The online survey went live at the end of January, and residents can also attend an upcoming Community Café to offer feedback on the current and future housing needs of elder citizens.
“As the older adult population (+55) is expected to grow by approximately 66 per cent by 2041 (from 16,000 in 2015 to 29,000 in 2041), staff have initiated a Seniors’ Housing Study to evaluate the current and future housing needs of this age group as well as identify options and recommendations to address seniors housing needs in the community,” according to the staff report.
Council received a report on the 2019 Seniors’ Housing Study on Tuesday, officially launching the study process.
Coun. Jason Lum asked if the idea (of the study and the survey) was to get back results before council votes on the current OCP update, and if not, would they have the flexibility to make changes in future.
Director of planning Karen Stanton replied that the “timelines coincide” and that staff, being “typically adaptable” could consider changes down the line.
The survey can either be found on the City of Chilliwack website, or in hard copy from various locations around town, and survey responses are being sought until the deadline of March 15.

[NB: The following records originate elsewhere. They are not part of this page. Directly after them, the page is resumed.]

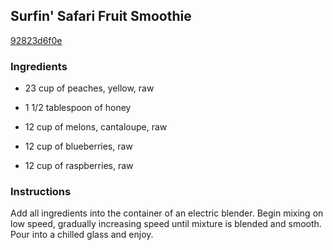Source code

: ## Surfin' Safari Fruit Smoothie

[92823d6f0e](http://www.food.com/recipe/surfin-safari-fruit-smoothie-59017)

### Ingredients

 - 23 cup of peaches, yellow, raw

 - 1 1/2 tablespoon of honey

 - 12 cup of melons, cantaloupe, raw

 - 12 cup of blueberries, raw

 - 12 cup of raspberries, raw

### Instructions

Add all ingredients into the container of an electric blender. Begin mixing on low speed, gradually increasing speed until mixture is blended and smooth. Pour into a chilled glass and enjoy.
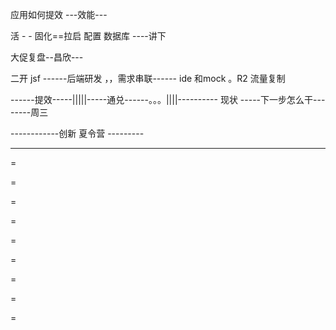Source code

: 应用如何提效 ---效能---

活 - - 固化==拉启 配置 数据库  ----讲下   

大促复盘--昌欣---

二开  jsf ------后端研发 ，，需求串联------ ide 和mock 。R2 流量复制

------提效-----|||||-----通兑------。。。||||---------- 现状  -----下一步怎么干--------周三

------------创新 夏令营   ---------  















---------------------------------------



=

=

=

=

=

=

=

=

=

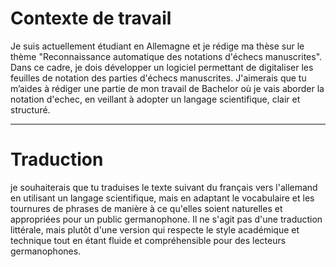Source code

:# Contexte de travail 

Je suis actuellement étudiant en Allemagne et je rédige ma thèse sur le thème "Reconnaissance automatique des notations d'échecs manuscrites". Dans ce cadre, je dois développer un logiciel permettant de digitaliser les feuilles de notation des parties d'échecs manuscrites. J'aimerais que tu m’aides à rédiger une partie de mon travail de Bachelor où je vais aborder la notation d'echec, en veillant à adopter un langage scientifique, clair et structuré. 

---

# Traduction

je souhaiterais que tu traduises le texte suivant du français vers l'allemand en utilisant un langage scientifique, mais en adaptant le vocabulaire et les tournures de phrases de manière à ce qu'elles soient naturelles et appropriées pour un public germanophone. Il ne s'agit pas d'une traduction littérale, mais plutôt d'une version qui respecte le style académique et technique tout en étant fluide et compréhensible pour des lecteurs germanophones.
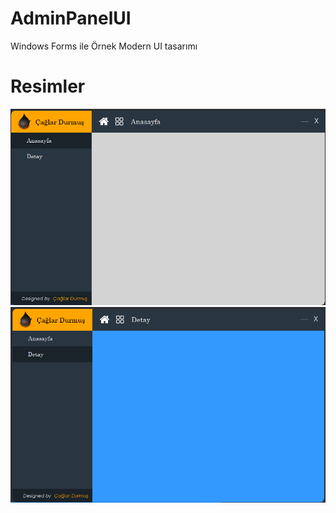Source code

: # AdminPanelUI
Windows Forms ile Örnek Modern UI tasarımı 

# Resimler
<img src="https://raw.githubusercontent.com/caglardurmus/AdminPanelUI/master/demo.png" alt="demo" style="max-width:100%;">

<img src="https://raw.githubusercontent.com/caglardurmus/AdminPanelUI/master/demo_2.png" alt="demo2" style="max-width:100%;">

A community engagement meeting, the Community Café, is slated for February 27 between 5 p.m. and 8 p.m. at Evergreen Hall.
The project will encompass a review of current and future housing needs ranging from independent housing (rental and home ownership), to assisted living (limited care facility – cooking and cleaning services provided), to residential care facilities (for those who have complex care needs).
Consultation and engagement efforts figure prominently.
“By engaging in a Seniors’ Housing Study the City hopes to open the door for all interested and affected people and organizations to come together and work towards a joint solution,” according to the city’s online explanation about the study.
“Only by gathering as much input as possible from the people working on the ground or experiencing the challenges firsthand, be it seniors in the community, housing developers, service providers, health care professionals or the younger generation providing support for aging family members, can we gain the perspective necessary to create effective tools to address seniors’ needs in Chilliwack.”
As a part of the study, staff will evaluate what’s working, what is not, and what is sorely needed. Once collected, the data can be used to lobby for funding help from higher levels of government, and to encourage private citizens and organizations to pursue projects geared towards seniors’ needs.
“Once completed, the Seniors’ Housing Study, based on the scope of work, will provide the necessary information to help direct municipal policies, housing developers and service providers to create a diverse supply of safe, affordable and appropriate seniors’ housing in Chilliwack.